Hi, my name is Masha (Maria) Esipova. I am currently a Postdoctoral Research Associate and Lecturer in Linguistics at Princeton University.
I work on natural language semantics and its interfaces with syntax, pragmatics, and prosody. That is I study how we interpret the meaning of sentences and how that is affected by the structure of those sentences, the context in which they are uttered, and the intonation with which they are uttered. Apart from meaning of spoken language expressions, I am interested in how “secondary modality” content (such as hand gestures, facial expressions, prosodic morphemes, etc.) contributes to the meaning of spoken utterances.

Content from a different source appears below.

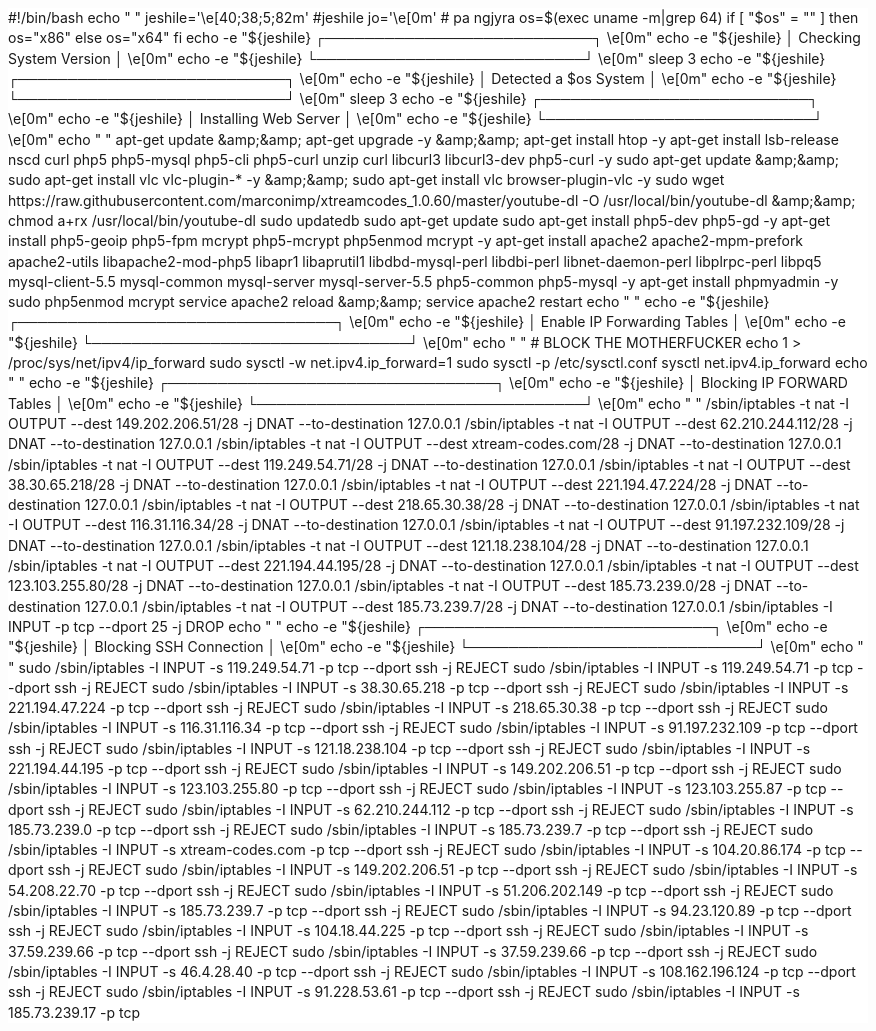 #!/bin/bash echo " "
jeshile='\e[40;38;5;82m' #jeshile jo='\e[0m' # pa ngjyra os=$(exec uname -m|grep 64) if [ "$os" = "" ] then os="x86" else os="x64" fi echo -e "${jeshile} ┌───────────────────────────┐ \e[0m" echo -e "${jeshile} │  Checking System Version  │ \e[0m" echo -e "${jeshile} └───────────────────────────┘ \e[0m" sleep 3 echo -e "${jeshile} ┌───────────────────────────┐ \e[0m" echo -e "${jeshile} │   Detected a $os System   │ \e[0m" echo -e "${jeshile} └───────────────────────────┘ \e[0m" sleep 3 echo -e "${jeshile} ┌───────────────────────────┐ \e[0m" echo -e "${jeshile} │   Installing Web Server   │ \e[0m" echo -e "${jeshile} └───────────────────────────┘ \e[0m" echo " " apt-get update &amp;&amp; apt-get upgrade -y &amp;&amp; apt-get install htop -y apt-get install lsb-release nscd curl php5 php5-mysql php5-cli php5-curl unzip curl libcurl3 libcurl3-dev php5-curl -y sudo apt-get update &amp;&amp; sudo apt-get install vlc vlc-plugin-* -y &amp;&amp; sudo apt-get install vlc browser-plugin-vlc -y sudo wget https://raw.githubusercontent.com/marconimp/xtreamcodes_1.0.60/master/youtube-dl -O /usr/local/bin/youtube-dl &amp;&amp; chmod a+rx /usr/local/bin/youtube-dl sudo updatedb sudo apt-get update sudo apt-get install php5-dev php5-gd -y apt-get install php5-geoip php5-fpm mcrypt php5-mcrypt php5enmod mcrypt -y apt-get install apache2 apache2-mpm-prefork apache2-utils libapache2-mod-php5 libapr1 libaprutil1 libdbd-mysql-perl libdbi-perl libnet-daemon-perl libplrpc-perl libpq5 mysql-client-5.5 mysql-common mysql-server mysql-server-5.5 php5-common php5-mysql -y apt-get install phpmyadmin -y sudo php5enmod mcrypt service apache2 reload &amp;&amp; service apache2 restart echo " " echo -e "${jeshile} ┌────────────────────────────────┐ \e[0m" echo -e "${jeshile} │   Enable IP Forwarding Tables  │ \e[0m" echo -e "${jeshile} └────────────────────────────────┘ \e[0m" echo " " # BLOCK THE MOTHERFUCKER echo 1 > /proc/sys/net/ipv4/ip_forward sudo sysctl -w net.ipv4.ip_forward=1 sudo sysctl -p /etc/sysctl.conf sysctl net.ipv4.ip_forward echo " " echo -e "${jeshile} ┌─────────────────────────────────┐ \e[0m" echo -e "${jeshile} │    Blocking IP FORWARD Tables   │ \e[0m" echo -e "${jeshile} └─────────────────────────────────┘ \e[0m" echo " " /sbin/iptables -t nat -I OUTPUT --dest 149.202.206.51/28 -j DNAT --to-destination 127.0.0.1 /sbin/iptables -t nat -I OUTPUT --dest 62.210.244.112/28 -j DNAT --to-destination 127.0.0.1 /sbin/iptables -t nat -I OUTPUT --dest xtream-codes.com/28 -j DNAT --to-destination 127.0.0.1 /sbin/iptables -t nat -I OUTPUT --dest 119.249.54.71/28 -j DNAT --to-destination 127.0.0.1 /sbin/iptables -t nat -I OUTPUT --dest 38.30.65.218/28 -j DNAT --to-destination 127.0.0.1 /sbin/iptables -t nat -I OUTPUT --dest 221.194.47.224/28 -j DNAT --to-destination 127.0.0.1 /sbin/iptables -t nat -I OUTPUT --dest 218.65.30.38/28 -j DNAT --to-destination 127.0.0.1 /sbin/iptables -t nat -I OUTPUT --dest 116.31.116.34/28 -j DNAT --to-destination 127.0.0.1 /sbin/iptables -t nat -I OUTPUT --dest 91.197.232.109/28 -j DNAT --to-destination 127.0.0.1 /sbin/iptables -t nat -I OUTPUT --dest 121.18.238.104/28 -j DNAT --to-destination 127.0.0.1 /sbin/iptables -t nat -I OUTPUT --dest 221.194.44.195/28 -j DNAT --to-destination 127.0.0.1 /sbin/iptables -t nat -I OUTPUT --dest 123.103.255.80/28 -j DNAT --to-destination 127.0.0.1 /sbin/iptables -t nat -I OUTPUT --dest 185.73.239.0/28 -j DNAT --to-destination 127.0.0.1 /sbin/iptables -t nat -I OUTPUT --dest 185.73.239.7/28 -j DNAT --to-destination 127.0.0.1 /sbin/iptables -I INPUT -p tcp --dport 25 -j DROP echo " " echo -e "${jeshile} ┌─────────────────────────────┐ \e[0m" echo -e "${jeshile} │   Blocking SSH Connection   │ \e[0m" echo -e "${jeshile} └─────────────────────────────┘ \e[0m" echo " " sudo /sbin/iptables -I INPUT -s 119.249.54.71 -p tcp --dport ssh -j REJECT sudo /sbin/iptables -I INPUT -s 119.249.54.71 -p tcp --dport ssh -j REJECT sudo /sbin/iptables -I INPUT -s 38.30.65.218 -p tcp --dport ssh -j REJECT sudo /sbin/iptables -I INPUT -s 221.194.47.224 -p tcp --dport ssh -j REJECT sudo /sbin/iptables -I INPUT -s 218.65.30.38 -p tcp --dport ssh -j REJECT sudo /sbin/iptables -I INPUT -s 116.31.116.34 -p tcp --dport ssh -j REJECT sudo /sbin/iptables -I INPUT -s 91.197.232.109 -p tcp --dport ssh -j REJECT sudo /sbin/iptables -I INPUT -s 121.18.238.104 -p tcp --dport ssh -j REJECT sudo /sbin/iptables -I INPUT -s 221.194.44.195 -p tcp --dport ssh -j REJECT sudo /sbin/iptables -I INPUT -s 149.202.206.51 -p tcp --dport ssh -j REJECT sudo /sbin/iptables -I INPUT -s 123.103.255.80 -p tcp --dport ssh -j REJECT sudo /sbin/iptables -I INPUT -s 123.103.255.87 -p tcp --dport ssh -j REJECT sudo /sbin/iptables -I INPUT -s 62.210.244.112 -p tcp --dport ssh -j REJECT sudo /sbin/iptables -I INPUT -s 185.73.239.0 -p tcp --dport ssh -j REJECT sudo /sbin/iptables -I INPUT -s 185.73.239.7 -p tcp --dport ssh -j REJECT sudo /sbin/iptables -I INPUT -s xtream-codes.com -p tcp --dport ssh -j REJECT sudo /sbin/iptables -I INPUT -s 104.20.86.174 -p tcp --dport ssh -j REJECT sudo /sbin/iptables -I INPUT -s 149.202.206.51 -p tcp --dport ssh -j REJECT sudo /sbin/iptables -I INPUT -s 54.208.22.70 -p tcp --dport ssh -j REJECT sudo /sbin/iptables -I INPUT -s 51.206.202.149 -p tcp --dport ssh -j REJECT sudo /sbin/iptables -I INPUT -s 185.73.239.7 -p tcp --dport ssh -j REJECT sudo /sbin/iptables -I INPUT -s 94.23.120.89 -p tcp --dport ssh -j REJECT sudo /sbin/iptables -I INPUT -s 104.18.44.225 -p tcp --dport ssh -j REJECT sudo /sbin/iptables -I INPUT -s 37.59.239.66 -p tcp --dport ssh -j REJECT sudo /sbin/iptables -I INPUT -s 37.59.239.66 -p tcp --dport ssh -j REJECT sudo /sbin/iptables -I INPUT -s 46.4.28.40 -p tcp --dport ssh -j REJECT sudo /sbin/iptables -I INPUT -s 108.162.196.124 -p tcp --dport ssh -j REJECT sudo /sbin/iptables -I INPUT -s 91.228.53.61 -p tcp --dport ssh -j REJECT sudo /sbin/iptables -I INPUT -s 185.73.239.17 -p tcp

In most of my current work I study the behavior of different types of so-called “not-at-issue” content (lexical presuppositions, supplements, non-restricting modifiers, expressives, etc.), as exponed in various modalities, along a variety of dimensions (projection from under semantic operators, potential for apparently non-compositional interpretations, sensitivity to local contexts, ability to address questions, behavior under ellipsis and in attitude reports, etc.). Some other topics I am interested in include questions and responses, event semantics, indexicals.
I received my PhD from the NYU Department of Linguistics in Spring 2019. In my dissertation I advocated for a uniform, composition-driven approach to projection of compositionally integrated pieces of meaning in both speech and gesture. Under this approach, how a given piece of content projects from under semantic operators is uniformly determined by how it composes in the syntax/semantics. I show that this approach is efficient in explaining the projection behavior of a range of content types, including spoken adjectives and appositives, hand gestures, facial expressions, phi-features on pronouns, and certain iconic properties of directional hand gestures. My dissertation committee members were Lucas Champollion (Chair), Ailís Cournane, Kathryn Davidson, Stephanie Harves, and Philippe Schlenker.
Most of my current work is primarily on English, but I often explore cross-linguistic data in my research. I have also worked a lot on my native language, Russian. In my undergraduate years I did some research on Russian Sign Language (all my publications on RSL are in Russian), and I am still very much interested in sign language linguistics.